→ **Records for this task**:
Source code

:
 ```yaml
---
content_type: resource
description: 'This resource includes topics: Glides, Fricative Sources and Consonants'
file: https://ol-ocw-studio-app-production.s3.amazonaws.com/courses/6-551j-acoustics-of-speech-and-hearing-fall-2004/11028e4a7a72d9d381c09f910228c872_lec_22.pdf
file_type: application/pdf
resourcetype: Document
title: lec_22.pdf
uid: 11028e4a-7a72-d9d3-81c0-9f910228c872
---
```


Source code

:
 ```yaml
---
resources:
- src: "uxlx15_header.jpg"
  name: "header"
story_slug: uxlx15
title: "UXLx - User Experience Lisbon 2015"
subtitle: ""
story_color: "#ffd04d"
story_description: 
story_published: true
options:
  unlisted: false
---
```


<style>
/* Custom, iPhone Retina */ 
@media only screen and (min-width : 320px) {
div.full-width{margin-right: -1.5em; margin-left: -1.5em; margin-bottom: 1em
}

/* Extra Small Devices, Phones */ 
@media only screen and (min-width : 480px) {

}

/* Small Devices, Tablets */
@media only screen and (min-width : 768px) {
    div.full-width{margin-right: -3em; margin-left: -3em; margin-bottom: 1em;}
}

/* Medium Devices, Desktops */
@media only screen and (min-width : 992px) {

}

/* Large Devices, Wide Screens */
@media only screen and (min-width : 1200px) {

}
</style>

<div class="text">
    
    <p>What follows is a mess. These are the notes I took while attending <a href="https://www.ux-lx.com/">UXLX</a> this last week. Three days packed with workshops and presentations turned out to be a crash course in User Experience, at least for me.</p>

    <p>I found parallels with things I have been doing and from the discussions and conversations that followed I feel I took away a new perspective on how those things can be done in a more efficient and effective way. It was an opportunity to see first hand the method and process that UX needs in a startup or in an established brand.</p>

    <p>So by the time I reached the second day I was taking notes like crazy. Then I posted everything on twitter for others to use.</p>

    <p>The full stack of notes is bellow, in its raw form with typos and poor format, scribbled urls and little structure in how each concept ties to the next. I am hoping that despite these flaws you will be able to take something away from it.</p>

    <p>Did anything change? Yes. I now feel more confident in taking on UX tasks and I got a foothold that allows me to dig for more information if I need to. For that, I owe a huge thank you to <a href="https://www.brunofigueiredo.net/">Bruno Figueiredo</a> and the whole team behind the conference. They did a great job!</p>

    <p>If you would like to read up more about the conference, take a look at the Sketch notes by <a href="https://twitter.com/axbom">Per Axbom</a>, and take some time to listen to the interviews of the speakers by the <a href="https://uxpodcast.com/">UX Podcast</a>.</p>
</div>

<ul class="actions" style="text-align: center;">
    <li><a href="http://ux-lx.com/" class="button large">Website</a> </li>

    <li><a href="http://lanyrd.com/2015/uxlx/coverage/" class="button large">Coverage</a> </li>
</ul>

→ **Assigned task**: All lines from the records above should be copied exactly.

→ **Exercise result**:
Source code

:
 ```yaml
---
content_type: resource
description: 'This resource includes topics: Glides, Fricative Sources and Consonants'
file: https://ol-ocw-studio-app-production.s3.amazonaws.com/courses/6-551j-acoustics-of-speech-and-hearing-fall-2004/11028e4a7a72d9d381c09f910228c872_lec_22.pdf
file_type: application/pdf
resourcetype: Document
title: lec_22.pdf
uid: 11028e4a-7a72-d9d3-81c0-9f910228c872
---
```


Source code

:
 ```yaml
---
resources:
- src: "uxlx15_header.jpg"
  name: "header"
story_slug: uxlx15
title: "UXLx - User Experience Lisbon 2015"
subtitle: ""
story_color: "#ffd04d"
story_description: 
story_published: true
options:
  unlisted: false
---
```


<style>
/* Custom, iPhone Retina */ 
@media only screen and (min-width : 320px) {
div.full-width{margin-right: -1.5em; margin-left: -1.5em; margin-bottom: 1em
}

/* Extra Small Devices, Phones */ 
@media only screen and (min-width : 480px) {

}

/* Small Devices, Tablets */
@media only screen and (min-width : 768px) {
    div.full-width{margin-right: -3em; margin-left: -3em; margin-bottom: 1em;}
}

/* Medium Devices, Desktops */
@media only screen and (min-width : 992px) {

}

/* Large Devices, Wide Screens */
@media only screen and (min-width : 1200px) {

}
</style>

<div class="text">
    
    <p>What follows is a mess. These are the notes I took while attending <a href="https://www.ux-lx.com/">UXLX</a> this last week. Three days packed with workshops and presentations turned out to be a crash course in User Experience, at least for me.</p>

    <p>I found parallels with things I have been doing and from the discussions and conversations that followed I feel I took away a new perspective on how those things can be done in a more efficient and effective way. It was an opportunity to see first hand the method and process that UX needs in a startup or in an established brand.</p>

    <p>So by the time I reached the second day I was taking notes like crazy. Then I posted everything on twitter for others to use.</p>

    <p>The full stack of notes is bellow, in its raw form with typos and poor format, scribbled urls and little structure in how each concept ties to the next. I am hoping that despite these flaws you will be able to take something away from it.</p>

    <p>Did anything change? Yes. I now feel more confident in taking on UX tasks and I got a foothold that allows me to dig for more information if I need to. For that, I owe a huge thank you to <a href="https://www.brunofigueiredo.net/">Bruno Figueiredo</a> and the whole team behind the conference. They did a great job!</p>

    <p>If you would like to read up more about the conference, take a look at the Sketch notes by <a href="https://twitter.com/axbom">Per Axbom</a>, and take some time to listen to the interviews of the speakers by the <a href="https://uxpodcast.com/">UX Podcast</a>.</p>
</div>

<ul class="actions" style="text-align: center;">
    <li><a href="http://ux-lx.com/" class="button large">Website</a> </li>

    <li><a href="http://lanyrd.com/2015/uxlx/coverage/" class="button large">Coverage</a> </li>
</ul>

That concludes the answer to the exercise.